I'll include Cont and Tankov view from 'Financial Modeling with Levy Processes' and 'Financial Modeling with Jump Processes'.
(Chapter 10 in the second reference) "In a complete market, there is only one arbitrage-free way to value an
option: the value is defined as the cost of replicating it. In real markets, as
well as in the models considered in this book, perfect hedges do not exist and
options are not redundant: the notion of pricing by replication falls apart, not
because continuous time trading is impossible in practice but because there
are risks that one cannot hedge even by continuous time trading. Thus we
are forced to reconsider hedging in the more realistic sense of approximating
a target payoff with a trading strategy: one has to recognize that option
hedging is a risky affair, specify a way to measure this risk and then try to
minimize it. Different ways to measure risk thus lead to different approaches
to hedging: superhedging, utility maximization and mean-variance hedging
are among the approaches discussed in this chapter. Each of these hedging
strategies has a cost, which can be computed in some cases. The value of the
option will thus consist of two parts: the cost of the hedging strategy plus a
risk premium, required by the option seller to cover her residual (unhedgeable)
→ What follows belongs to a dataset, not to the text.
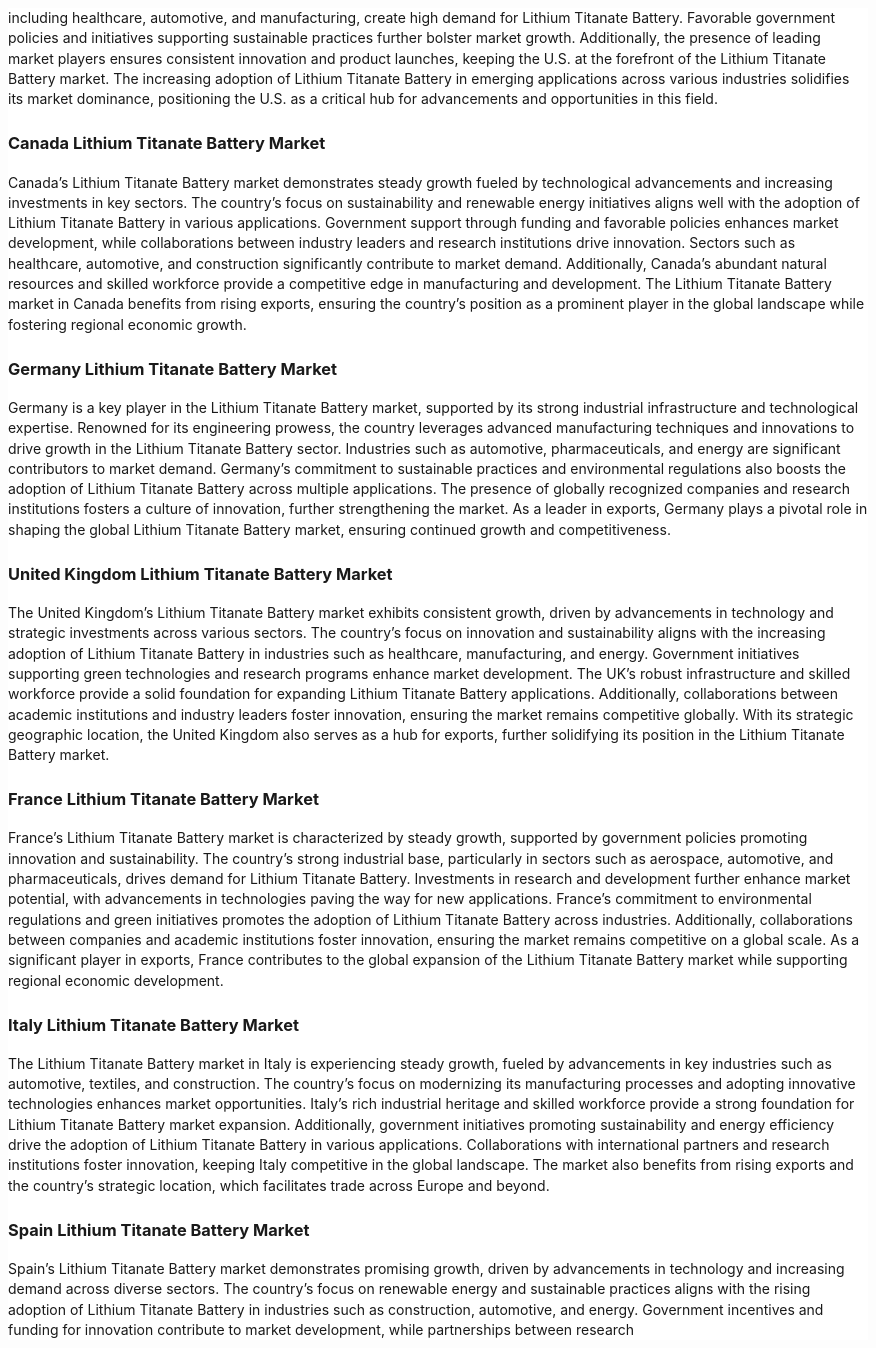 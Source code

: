 including healthcare, automotive, and manufacturing, create high demand for Lithium Titanate Battery. Favorable government policies and initiatives supporting sustainable practices further bolster market growth. Additionally, the presence of leading market players ensures consistent innovation and product launches, keeping the U.S. at the forefront of the Lithium Titanate Battery market. The increasing adoption of Lithium Titanate Battery in emerging applications across various industries solidifies its market dominance, positioning the U.S. as a critical hub for advancements and opportunities in this field.</p><h3>Canada Lithium Titanate Battery Market</h3><p>Canada&rsquo;s Lithium Titanate Battery market demonstrates steady growth fueled by technological advancements and increasing investments in key sectors. The country&rsquo;s focus on sustainability and renewable energy initiatives aligns well with the adoption of Lithium Titanate Battery in various applications. Government support through funding and favorable policies enhances market development, while collaborations between industry leaders and research institutions drive innovation. Sectors such as healthcare, automotive, and construction significantly contribute to market demand. Additionally, Canada&rsquo;s abundant natural resources and skilled workforce provide a competitive edge in manufacturing and development. The Lithium Titanate Battery market in Canada benefits from rising exports, ensuring the country&rsquo;s position as a prominent player in the global landscape while fostering regional economic growth.</p><h3>Germany Lithium Titanate Battery Market</h3><p>Germany is a key player in the Lithium Titanate Battery market, supported by its strong industrial infrastructure and technological expertise. Renowned for its engineering prowess, the country leverages advanced manufacturing techniques and innovations to drive growth in the Lithium Titanate Battery sector. Industries such as automotive, pharmaceuticals, and energy are significant contributors to market demand. Germany&rsquo;s commitment to sustainable practices and environmental regulations also boosts the adoption of Lithium Titanate Battery across multiple applications. The presence of globally recognized companies and research institutions fosters a culture of innovation, further strengthening the market. As a leader in exports, Germany plays a pivotal role in shaping the global Lithium Titanate Battery market, ensuring continued growth and competitiveness.</p><h3>United Kingdom Lithium Titanate Battery Market</h3><p>The United Kingdom&rsquo;s Lithium Titanate Battery market exhibits consistent growth, driven by advancements in technology and strategic investments across various sectors. The country&rsquo;s focus on innovation and sustainability aligns with the increasing adoption of Lithium Titanate Battery in industries such as healthcare, manufacturing, and energy. Government initiatives supporting green technologies and research programs enhance market development. The UK&rsquo;s robust infrastructure and skilled workforce provide a solid foundation for expanding Lithium Titanate Battery applications. Additionally, collaborations between academic institutions and industry leaders foster innovation, ensuring the market remains competitive globally. With its strategic geographic location, the United Kingdom also serves as a hub for exports, further solidifying its position in the Lithium Titanate Battery market.</p><h3>France Lithium Titanate Battery Market</h3><p>France&rsquo;s Lithium Titanate Battery market is characterized by steady growth, supported by government policies promoting innovation and sustainability. The country&rsquo;s strong industrial base, particularly in sectors such as aerospace, automotive, and pharmaceuticals, drives demand for Lithium Titanate Battery. Investments in research and development further enhance market potential, with advancements in technologies paving the way for new applications. France&rsquo;s commitment to environmental regulations and green initiatives promotes the adoption of Lithium Titanate Battery across industries. Additionally, collaborations between companies and academic institutions foster innovation, ensuring the market remains competitive on a global scale. As a significant player in exports, France contributes to the global expansion of the Lithium Titanate Battery market while supporting regional economic development.</p><h3>Italy Lithium Titanate Battery Market</h3><p>The Lithium Titanate Battery market in Italy is experiencing steady growth, fueled by advancements in key industries such as automotive, textiles, and construction. The country&rsquo;s focus on modernizing its manufacturing processes and adopting innovative technologies enhances market opportunities. Italy&rsquo;s rich industrial heritage and skilled workforce provide a strong foundation for Lithium Titanate Battery market expansion. Additionally, government initiatives promoting sustainability and energy efficiency drive the adoption of Lithium Titanate Battery in various applications. Collaborations with international partners and research institutions foster innovation, keeping Italy competitive in the global landscape. The market also benefits from rising exports and the country&rsquo;s strategic location, which facilitates trade across Europe and beyond.</p><h3>Spain Lithium Titanate Battery Market</h3><p>Spain&rsquo;s Lithium Titanate Battery market demonstrates promising growth, driven by advancements in technology and increasing demand across diverse sectors. The country&rsquo;s focus on renewable energy and sustainable practices aligns with the rising adoption of Lithium Titanate Battery in industries such as construction, automotive, and energy. Government incentives and funding for innovation contribute to market development, while partnerships between research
risk. We will deal here with the first component by studying various methods
for hedging and their associated costs. Arbitrage pricing has nothing to say
about the second component which depends on the preferences of investors
and, in a competitive options market, this risk premium can be driven to zero,
especially for vanilla options."
@river_rat mentions here (in the comments), in the context of Heston market price of volatility risk, that the extra EMM parameter could (should) be used "in the stability of the resulting hedge ratios (which is sadly usually of secondary concern)".